Work task: Reduce the material below to its lines containing "FoodWare".

The input:
········

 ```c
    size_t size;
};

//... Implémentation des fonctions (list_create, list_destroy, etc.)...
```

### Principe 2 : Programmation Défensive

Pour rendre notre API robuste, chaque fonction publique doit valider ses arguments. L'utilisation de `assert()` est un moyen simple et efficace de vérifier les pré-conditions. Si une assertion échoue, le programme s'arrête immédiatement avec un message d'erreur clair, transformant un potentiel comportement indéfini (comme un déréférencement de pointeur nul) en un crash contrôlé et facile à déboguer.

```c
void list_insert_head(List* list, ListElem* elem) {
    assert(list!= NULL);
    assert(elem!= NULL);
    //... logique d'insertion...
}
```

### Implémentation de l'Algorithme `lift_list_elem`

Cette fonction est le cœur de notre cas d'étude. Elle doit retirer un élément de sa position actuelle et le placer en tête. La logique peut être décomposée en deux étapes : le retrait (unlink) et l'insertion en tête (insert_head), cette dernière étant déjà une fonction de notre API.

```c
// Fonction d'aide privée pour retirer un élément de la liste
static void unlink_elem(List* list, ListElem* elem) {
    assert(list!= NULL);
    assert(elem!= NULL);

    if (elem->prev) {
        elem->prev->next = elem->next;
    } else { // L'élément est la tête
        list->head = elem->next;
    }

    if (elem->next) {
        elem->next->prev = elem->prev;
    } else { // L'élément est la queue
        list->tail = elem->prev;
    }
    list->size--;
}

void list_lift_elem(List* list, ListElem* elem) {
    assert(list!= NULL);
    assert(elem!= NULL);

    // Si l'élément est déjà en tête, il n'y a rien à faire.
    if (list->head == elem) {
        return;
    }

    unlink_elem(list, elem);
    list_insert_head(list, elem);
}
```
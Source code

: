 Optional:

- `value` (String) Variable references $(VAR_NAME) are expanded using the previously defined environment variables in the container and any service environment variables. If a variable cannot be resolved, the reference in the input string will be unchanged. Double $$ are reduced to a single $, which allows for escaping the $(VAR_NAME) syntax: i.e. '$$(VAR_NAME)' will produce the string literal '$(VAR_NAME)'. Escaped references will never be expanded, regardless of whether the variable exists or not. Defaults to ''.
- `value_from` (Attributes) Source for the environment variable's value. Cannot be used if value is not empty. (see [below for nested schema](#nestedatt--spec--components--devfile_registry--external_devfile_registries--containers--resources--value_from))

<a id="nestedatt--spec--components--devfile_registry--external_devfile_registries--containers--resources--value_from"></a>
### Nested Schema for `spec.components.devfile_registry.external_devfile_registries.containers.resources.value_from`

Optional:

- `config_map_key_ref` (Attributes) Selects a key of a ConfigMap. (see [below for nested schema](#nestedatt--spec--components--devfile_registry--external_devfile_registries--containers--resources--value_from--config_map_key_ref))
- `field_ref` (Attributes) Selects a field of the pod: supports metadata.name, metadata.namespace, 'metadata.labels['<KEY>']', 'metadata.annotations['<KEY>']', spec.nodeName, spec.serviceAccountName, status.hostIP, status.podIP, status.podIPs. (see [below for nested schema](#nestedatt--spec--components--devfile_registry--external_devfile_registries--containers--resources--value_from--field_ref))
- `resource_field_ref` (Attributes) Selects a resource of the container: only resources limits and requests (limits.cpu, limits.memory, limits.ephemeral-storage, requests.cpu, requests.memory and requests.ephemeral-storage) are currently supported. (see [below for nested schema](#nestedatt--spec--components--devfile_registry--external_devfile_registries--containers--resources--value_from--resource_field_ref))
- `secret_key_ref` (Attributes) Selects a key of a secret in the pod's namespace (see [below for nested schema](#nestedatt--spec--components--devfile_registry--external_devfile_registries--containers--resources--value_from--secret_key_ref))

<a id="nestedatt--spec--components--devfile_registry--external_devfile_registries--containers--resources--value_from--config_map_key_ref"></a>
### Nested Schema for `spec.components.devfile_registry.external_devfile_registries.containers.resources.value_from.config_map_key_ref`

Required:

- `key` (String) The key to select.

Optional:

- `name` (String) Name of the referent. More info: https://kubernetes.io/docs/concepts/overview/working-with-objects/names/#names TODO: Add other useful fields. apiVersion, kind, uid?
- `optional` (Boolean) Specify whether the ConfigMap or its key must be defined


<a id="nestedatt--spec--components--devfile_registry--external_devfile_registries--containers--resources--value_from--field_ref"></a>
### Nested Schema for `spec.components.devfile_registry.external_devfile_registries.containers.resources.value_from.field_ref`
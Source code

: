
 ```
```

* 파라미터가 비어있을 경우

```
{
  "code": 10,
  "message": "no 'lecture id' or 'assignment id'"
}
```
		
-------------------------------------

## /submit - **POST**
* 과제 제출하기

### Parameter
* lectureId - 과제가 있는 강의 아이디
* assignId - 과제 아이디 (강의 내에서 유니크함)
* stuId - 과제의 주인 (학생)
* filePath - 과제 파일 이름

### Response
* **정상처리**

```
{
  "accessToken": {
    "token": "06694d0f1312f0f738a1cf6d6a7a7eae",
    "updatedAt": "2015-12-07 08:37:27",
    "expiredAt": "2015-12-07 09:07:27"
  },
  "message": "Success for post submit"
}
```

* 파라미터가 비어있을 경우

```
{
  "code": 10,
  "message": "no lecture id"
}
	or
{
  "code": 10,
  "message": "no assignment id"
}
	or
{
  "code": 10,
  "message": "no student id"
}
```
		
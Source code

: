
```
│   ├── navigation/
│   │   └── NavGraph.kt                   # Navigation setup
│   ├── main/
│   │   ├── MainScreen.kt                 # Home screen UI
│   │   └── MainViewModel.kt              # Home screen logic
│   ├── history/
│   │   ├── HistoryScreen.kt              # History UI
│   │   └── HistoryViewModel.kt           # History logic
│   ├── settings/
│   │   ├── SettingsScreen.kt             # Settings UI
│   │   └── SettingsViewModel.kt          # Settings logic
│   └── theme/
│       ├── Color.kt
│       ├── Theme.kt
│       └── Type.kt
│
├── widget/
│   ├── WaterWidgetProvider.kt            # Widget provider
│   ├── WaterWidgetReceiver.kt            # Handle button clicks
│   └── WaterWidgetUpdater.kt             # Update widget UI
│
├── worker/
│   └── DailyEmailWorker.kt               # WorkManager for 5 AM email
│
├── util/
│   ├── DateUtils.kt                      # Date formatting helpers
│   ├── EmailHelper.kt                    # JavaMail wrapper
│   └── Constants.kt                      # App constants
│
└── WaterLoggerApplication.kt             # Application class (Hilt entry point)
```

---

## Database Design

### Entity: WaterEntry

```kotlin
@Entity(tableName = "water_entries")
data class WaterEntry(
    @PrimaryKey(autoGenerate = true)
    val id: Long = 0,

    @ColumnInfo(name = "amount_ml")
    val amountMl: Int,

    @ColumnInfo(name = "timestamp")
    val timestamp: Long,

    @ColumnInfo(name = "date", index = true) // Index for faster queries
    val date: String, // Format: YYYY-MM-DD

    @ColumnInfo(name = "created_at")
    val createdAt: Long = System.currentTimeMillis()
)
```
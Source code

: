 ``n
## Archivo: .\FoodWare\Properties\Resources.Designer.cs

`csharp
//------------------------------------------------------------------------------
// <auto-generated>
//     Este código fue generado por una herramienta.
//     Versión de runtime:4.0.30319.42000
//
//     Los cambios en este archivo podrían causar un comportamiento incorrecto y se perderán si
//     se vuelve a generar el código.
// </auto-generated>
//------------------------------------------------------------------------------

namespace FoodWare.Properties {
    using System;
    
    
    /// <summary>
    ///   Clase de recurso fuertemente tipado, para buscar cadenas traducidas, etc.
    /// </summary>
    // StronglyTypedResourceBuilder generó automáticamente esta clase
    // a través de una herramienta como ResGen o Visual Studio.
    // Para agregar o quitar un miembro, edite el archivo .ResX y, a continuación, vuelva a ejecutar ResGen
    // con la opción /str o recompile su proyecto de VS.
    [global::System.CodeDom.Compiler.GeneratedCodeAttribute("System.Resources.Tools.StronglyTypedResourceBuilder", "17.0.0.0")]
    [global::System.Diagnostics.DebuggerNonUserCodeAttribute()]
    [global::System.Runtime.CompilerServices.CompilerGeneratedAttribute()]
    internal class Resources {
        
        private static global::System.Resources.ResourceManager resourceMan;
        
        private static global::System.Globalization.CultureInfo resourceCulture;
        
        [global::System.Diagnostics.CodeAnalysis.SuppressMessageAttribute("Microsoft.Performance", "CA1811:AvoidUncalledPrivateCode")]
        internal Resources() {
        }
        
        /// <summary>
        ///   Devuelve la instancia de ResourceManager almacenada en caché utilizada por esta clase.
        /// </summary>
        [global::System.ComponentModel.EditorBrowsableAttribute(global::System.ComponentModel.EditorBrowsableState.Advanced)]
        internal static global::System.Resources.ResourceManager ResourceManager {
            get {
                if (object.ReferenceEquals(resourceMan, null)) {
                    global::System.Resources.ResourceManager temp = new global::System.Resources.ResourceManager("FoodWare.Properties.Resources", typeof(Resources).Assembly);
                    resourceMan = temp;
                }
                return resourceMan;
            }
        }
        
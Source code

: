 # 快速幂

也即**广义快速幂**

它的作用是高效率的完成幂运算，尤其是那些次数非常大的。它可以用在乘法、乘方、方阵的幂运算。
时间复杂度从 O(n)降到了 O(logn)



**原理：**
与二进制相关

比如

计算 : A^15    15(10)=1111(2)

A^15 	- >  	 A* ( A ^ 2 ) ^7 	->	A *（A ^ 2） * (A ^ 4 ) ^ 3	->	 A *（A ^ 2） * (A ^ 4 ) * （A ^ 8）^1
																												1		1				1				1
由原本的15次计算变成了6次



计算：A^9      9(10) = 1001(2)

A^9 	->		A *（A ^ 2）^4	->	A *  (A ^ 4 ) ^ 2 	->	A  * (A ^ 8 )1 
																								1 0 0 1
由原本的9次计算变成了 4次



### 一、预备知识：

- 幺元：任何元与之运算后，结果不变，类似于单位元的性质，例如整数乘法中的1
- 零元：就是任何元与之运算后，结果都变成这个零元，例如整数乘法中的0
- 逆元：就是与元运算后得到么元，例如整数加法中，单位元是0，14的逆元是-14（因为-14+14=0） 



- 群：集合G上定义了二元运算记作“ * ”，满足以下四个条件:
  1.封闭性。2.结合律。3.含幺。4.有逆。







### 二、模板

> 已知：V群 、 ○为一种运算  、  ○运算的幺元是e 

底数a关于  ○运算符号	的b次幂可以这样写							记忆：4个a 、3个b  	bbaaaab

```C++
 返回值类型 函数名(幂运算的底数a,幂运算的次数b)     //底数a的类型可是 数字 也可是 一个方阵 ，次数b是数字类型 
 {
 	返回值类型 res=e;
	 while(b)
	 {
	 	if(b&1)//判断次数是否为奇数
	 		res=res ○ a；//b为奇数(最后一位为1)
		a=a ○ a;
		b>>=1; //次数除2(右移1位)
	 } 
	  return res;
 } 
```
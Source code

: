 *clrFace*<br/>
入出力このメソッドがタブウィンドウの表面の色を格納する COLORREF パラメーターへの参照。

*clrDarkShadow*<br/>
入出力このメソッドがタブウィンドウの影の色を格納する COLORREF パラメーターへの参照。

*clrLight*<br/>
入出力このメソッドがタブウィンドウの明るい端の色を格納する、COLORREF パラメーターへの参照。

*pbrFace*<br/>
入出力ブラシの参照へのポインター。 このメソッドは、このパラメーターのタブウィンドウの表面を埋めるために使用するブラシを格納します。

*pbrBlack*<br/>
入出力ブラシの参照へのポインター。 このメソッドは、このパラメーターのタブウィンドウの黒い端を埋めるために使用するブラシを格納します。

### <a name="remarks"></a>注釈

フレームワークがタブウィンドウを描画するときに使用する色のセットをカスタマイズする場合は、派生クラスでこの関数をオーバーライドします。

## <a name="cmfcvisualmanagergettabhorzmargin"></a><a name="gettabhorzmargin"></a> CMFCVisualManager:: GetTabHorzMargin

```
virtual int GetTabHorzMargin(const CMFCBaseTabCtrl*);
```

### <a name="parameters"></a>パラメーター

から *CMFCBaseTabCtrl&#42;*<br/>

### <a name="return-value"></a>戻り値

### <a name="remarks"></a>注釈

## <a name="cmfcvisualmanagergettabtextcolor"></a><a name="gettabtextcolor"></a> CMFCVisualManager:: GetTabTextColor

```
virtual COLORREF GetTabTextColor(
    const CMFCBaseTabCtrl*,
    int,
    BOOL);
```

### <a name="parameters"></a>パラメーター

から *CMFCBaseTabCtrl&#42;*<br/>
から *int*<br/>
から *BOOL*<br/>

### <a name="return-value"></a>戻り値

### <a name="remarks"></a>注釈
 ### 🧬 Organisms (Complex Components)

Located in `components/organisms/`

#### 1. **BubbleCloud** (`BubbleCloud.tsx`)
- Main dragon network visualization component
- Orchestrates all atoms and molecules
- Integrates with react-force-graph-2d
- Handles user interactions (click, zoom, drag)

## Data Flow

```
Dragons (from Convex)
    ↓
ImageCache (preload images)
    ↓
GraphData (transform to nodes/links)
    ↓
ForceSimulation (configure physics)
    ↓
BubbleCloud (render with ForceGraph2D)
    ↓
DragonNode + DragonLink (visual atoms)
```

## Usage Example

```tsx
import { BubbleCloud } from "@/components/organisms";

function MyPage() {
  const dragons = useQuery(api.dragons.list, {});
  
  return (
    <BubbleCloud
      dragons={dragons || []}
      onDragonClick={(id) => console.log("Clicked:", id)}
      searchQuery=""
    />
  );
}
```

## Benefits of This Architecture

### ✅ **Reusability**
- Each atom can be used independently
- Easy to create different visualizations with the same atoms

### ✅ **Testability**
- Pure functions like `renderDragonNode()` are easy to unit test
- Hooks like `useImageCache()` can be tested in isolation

········

Exercise output:
## Archivo: .\FoodWare\Properties\Resources.Designer.cs
namespace FoodWare.Properties {
                    global::System.Resources.ResourceManager temp = new global::System.Resources.ResourceManager("FoodWare.Properties.Resources", typeof(Resources).Assembly);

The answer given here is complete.